> WORK ORDER: The data should be printed again, exactly.

Saved data entries:
Start of Block

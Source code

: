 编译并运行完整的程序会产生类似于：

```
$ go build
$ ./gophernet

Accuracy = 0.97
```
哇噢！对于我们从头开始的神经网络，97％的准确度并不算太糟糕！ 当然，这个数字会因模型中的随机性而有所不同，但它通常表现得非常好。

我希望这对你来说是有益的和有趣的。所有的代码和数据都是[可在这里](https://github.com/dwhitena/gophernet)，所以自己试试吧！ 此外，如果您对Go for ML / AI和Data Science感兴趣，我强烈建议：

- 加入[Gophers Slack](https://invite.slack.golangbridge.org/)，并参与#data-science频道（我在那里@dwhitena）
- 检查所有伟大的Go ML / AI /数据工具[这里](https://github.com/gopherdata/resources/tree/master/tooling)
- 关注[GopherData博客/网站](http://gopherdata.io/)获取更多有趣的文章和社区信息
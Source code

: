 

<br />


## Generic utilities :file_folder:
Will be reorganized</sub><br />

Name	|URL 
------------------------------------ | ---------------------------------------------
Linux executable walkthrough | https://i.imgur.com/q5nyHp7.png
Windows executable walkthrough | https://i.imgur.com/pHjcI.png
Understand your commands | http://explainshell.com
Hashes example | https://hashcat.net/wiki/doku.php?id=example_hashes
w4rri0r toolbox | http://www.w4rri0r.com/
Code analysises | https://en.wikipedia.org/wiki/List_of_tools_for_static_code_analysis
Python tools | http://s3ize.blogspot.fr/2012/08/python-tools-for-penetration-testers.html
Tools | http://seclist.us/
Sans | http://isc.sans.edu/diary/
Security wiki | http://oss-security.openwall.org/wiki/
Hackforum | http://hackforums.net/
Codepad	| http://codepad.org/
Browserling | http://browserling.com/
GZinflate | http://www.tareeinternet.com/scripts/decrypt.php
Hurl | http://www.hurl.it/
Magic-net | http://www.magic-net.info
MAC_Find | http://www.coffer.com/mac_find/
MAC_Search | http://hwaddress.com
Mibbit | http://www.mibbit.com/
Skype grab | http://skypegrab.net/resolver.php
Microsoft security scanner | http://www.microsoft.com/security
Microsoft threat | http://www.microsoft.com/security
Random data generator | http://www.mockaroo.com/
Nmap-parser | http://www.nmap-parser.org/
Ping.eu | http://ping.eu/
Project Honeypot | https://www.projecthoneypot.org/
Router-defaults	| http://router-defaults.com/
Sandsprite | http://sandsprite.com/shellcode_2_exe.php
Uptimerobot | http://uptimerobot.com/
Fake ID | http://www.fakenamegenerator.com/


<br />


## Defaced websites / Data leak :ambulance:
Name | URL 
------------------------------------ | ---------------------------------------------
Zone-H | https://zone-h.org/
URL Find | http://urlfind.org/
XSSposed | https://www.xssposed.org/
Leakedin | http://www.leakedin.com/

End of Block

> RESULT FOR THIS EXERCISE:
Source code

: 编译并运行完整的程序会产生类似于：

```
$ go build
$ ./gophernet

Accuracy = 0.97
```
哇噢！对于我们从头开始的神经网络，97％的准确度并不算太糟糕！ 当然，这个数字会因模型中的随机性而有所不同，但它通常表现得非常好。

我希望这对你来说是有益的和有趣的。所有的代码和数据都是[可在这里](https://github.com/dwhitena/gophernet)，所以自己试试吧！ 此外，如果您对Go for ML / AI和Data Science感兴趣，我强烈建议：

- 加入[Gophers Slack](https://invite.slack.golangbridge.org/)，并参与#data-science频道（我在那里@dwhitena）
- 检查所有伟大的Go ML / AI /数据工具[这里](https://github.com/gopherdata/resources/tree/master/tooling)
- 关注[GopherData博客/网站](http://gopherdata.io/)获取更多有趣的文章和社区信息
Source code

: 

<br />


## Generic utilities :file_folder:
Will be reorganized</sub><br />

Name	|URL 
------------------------------------ | ---------------------------------------------
Linux executable walkthrough | https://i.imgur.com/q5nyHp7.png
Windows executable walkthrough | https://i.imgur.com/pHjcI.png
Understand your commands | http://explainshell.com
Hashes example | https://hashcat.net/wiki/doku.php?id=example_hashes
w4rri0r toolbox | http://www.w4rri0r.com/
Code analysises | https://en.wikipedia.org/wiki/List_of_tools_for_static_code_analysis
Python tools | http://s3ize.blogspot.fr/2012/08/python-tools-for-penetration-testers.html
Tools | http://seclist.us/
Sans | http://isc.sans.edu/diary/
Security wiki | http://oss-security.openwall.org/wiki/
Hackforum | http://hackforums.net/
Codepad	| http://codepad.org/
Browserling | http://browserling.com/
GZinflate | http://www.tareeinternet.com/scripts/decrypt.php
Hurl | http://www.hurl.it/
Magic-net | http://www.magic-net.info
MAC_Find | http://www.coffer.com/mac_find/
MAC_Search | http://hwaddress.com
Mibbit | http://www.mibbit.com/
Skype grab | http://skypegrab.net/resolver.php
Microsoft security scanner | http://www.microsoft.com/security
Microsoft threat | http://www.microsoft.com/security
Random data generator | http://www.mockaroo.com/
Nmap-parser | http://www.nmap-parser.org/
Ping.eu | http://ping.eu/
Project Honeypot | https://www.projecthoneypot.org/
Router-defaults	| http://router-defaults.com/
Sandsprite | http://sandsprite.com/shellcode_2_exe.php
Uptimerobot | http://uptimerobot.com/
Fake ID | http://www.fakenamegenerator.com/


<br />


## Defaced websites / Data leak :ambulance:
Name | URL 
------------------------------------ | ---------------------------------------------
Zone-H | https://zone-h.org/
URL Find | http://urlfind.org/
XSSposed | https://www.xssposed.org/
Leakedin | http://www.leakedin.com/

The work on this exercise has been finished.